O1-H Semantic Deep Learning for Electronic Health Records

PI: Thien Nguyen

We propose a novel “Semantic Deep Learning” method to analyze the electronic health records of real patients. Our previous work as successfully used a hypergraph- based approach in the clinical text notes from Stanford Hospital’s Clinical Data Warehouse (STRIDE). Previous experiments based on ontology (i.e., domain knowledge) annotated electronic health records show that hypergraph mining is successful in finding semantic (i.e., indirect) associations. This proposed method will take the success to the next level by adding the deep learning-based embedding in place of the basic hypergraphs of the previous approaches.
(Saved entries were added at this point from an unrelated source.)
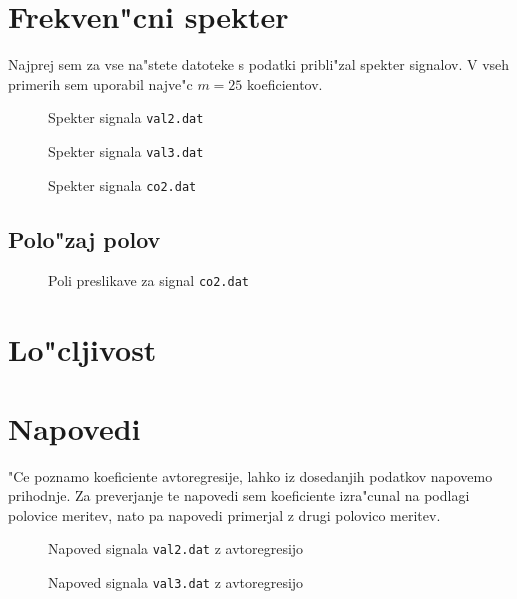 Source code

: \documentclass[a4paper,10pt]{article}
\begin{document}
\section{Frekven"cni spekter}

Najprej sem za vse na"stete datoteke s podatki pribli"zal spekter signalov. V vseh primerih sem uporabil najve"c $m=25$ koeficientov. 

\begin{figure}[h]
 
 \caption{Spekter signala \texttt{val2.dat}}
 \label{fig:psd-val2}
\end{figure}

\begin{figure}[h]
 
 \caption{Spekter signala \texttt{val3.dat}}
 \label{fig:psd-val3}
\end{figure}

\begin{figure}[h]
 
 \caption{Spekter signala \texttt{co2.dat}}
 \label{fig:psd-co2}
\end{figure}


\subsection{Polo"zaj polov}

\begin{figure}[h]
 
 \caption{Poli preslikave za signal \texttt{co2.dat}}
 \label{fig:roots-co2}
\end{figure}


\section{Lo"cljivost}

\section{Napovedi}

"Ce poznamo koeficiente avtoregresije, lahko iz dosedanjih podatkov napovemo prihodnje. Za preverjanje te napovedi sem koeficiente izra"cunal na podlagi polovice meritev, nato pa napovedi primerjal z drugi polovico meritev. 

\begin{figure}[h]
 
 \caption{Napoved signala \texttt{val2.dat} z avtoregresijo}
 \label{fig:napoved-val2}
\end{figure}

\begin{figure}[h]
 
 \caption{Napoved signala \texttt{val3.dat} z avtoregresijo}
 \label{fig:napoved-val3}
\end{figure}
\end{document}
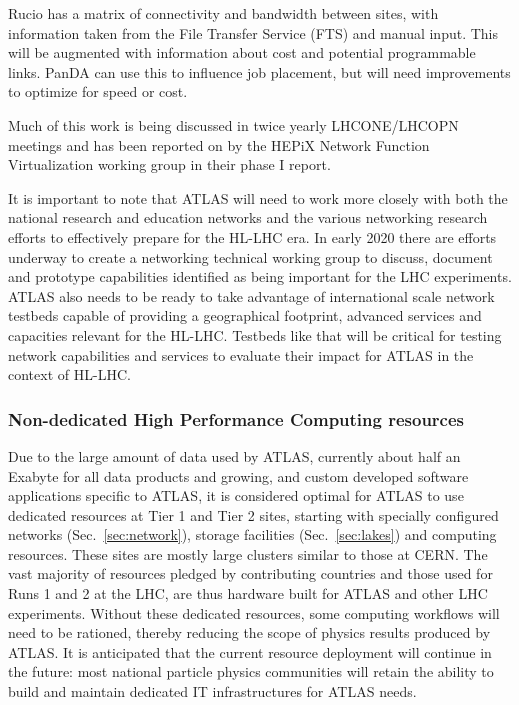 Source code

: Rucio has a matrix of connectivity and bandwidth between sites, with information taken from the File Transfer Service (FTS) and manual input. This will be augmented with information about cost and potential programmable links. PanDA can use this to influence job placement, but will need improvements to optimize for speed or cost.

Much of this work is being discussed in twice yearly LHCONE/LHCOPN meetings and has been reported on by the HEPiX Network Function Virtualization working group in their phase I report\cite{hepix_nfv_working_group_2019_3565563}.  

It is important to note that ATLAS will need to work more closely with both the national research and education networks and the various networking research efforts to effectively prepare for the HL-LHC era. In early 2020 there are efforts underway to create a networking technical working group to discuss, document and prototype capabilities identified as being important for the LHC experiments.  ATLAS also needs to be ready to take advantage of international scale network testbeds capable of providing a geographical footprint, advanced services and capacities relevant for the HL-LHC.  Testbeds like that will be critical for testing network capabilities and services to evaluate their impact for ATLAS in the context of HL-LHC. 


\subsubsection{Non-dedicated High Performance Computing resources}
\label{sec:hpc}

Due to the large amount of data used by ATLAS, currently about half an Exabyte for all data products and growing, and custom developed software applications specific to ATLAS, it is considered optimal for ATLAS to use dedicated resources at Tier 1 and Tier 2 sites, starting with specially configured networks (Sec.~\ref{sec:network}), storage facilities (Sec.~\ref{sec:lakes}) and computing resources. These sites are mostly large clusters similar to those at CERN. The vast majority of resources pledged by contributing countries and those used for Runs 1 and 2 at the LHC, are thus hardware built for ATLAS and other LHC experiments. Without these dedicated resources, some computing workflows will need to be rationed, thereby reducing the scope of physics results produced by ATLAS. It is anticipated that the current resource deployment will continue in the future: most national particle physics communities will retain the ability to build and maintain dedicated IT infrastructures for ATLAS needs.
The findings in this study will provide guidance to medical researchers for further investigations. We will create an ontology-based semantic system to combine rule/knowledge embedding and deep learning that better analyze EHRs. Our goal is to devise a novel method for generating biomedical knowledge embedding with Apache SystemML and improve the performance of information extraction systems (e.g., SystemT) in general. The learned embeddings can then be used to find related entities (i.e., closely related drugs that can act as substitutes in case a particular patient has medical complications for a prescribed drug) or entities that are linked by a relation (i.e., diseases which potentially can be treated with a particular drug). Another objective is to develop new entity linking algorithms for the biomedical domain, which is underexplored in the literature. With the rapid development of large pre-trained language models, we are pre-training a clinicalt5 model with different versions. They can also be used to in downstream applications in the medical domain, e.g., readmission prediction and mortality prediction.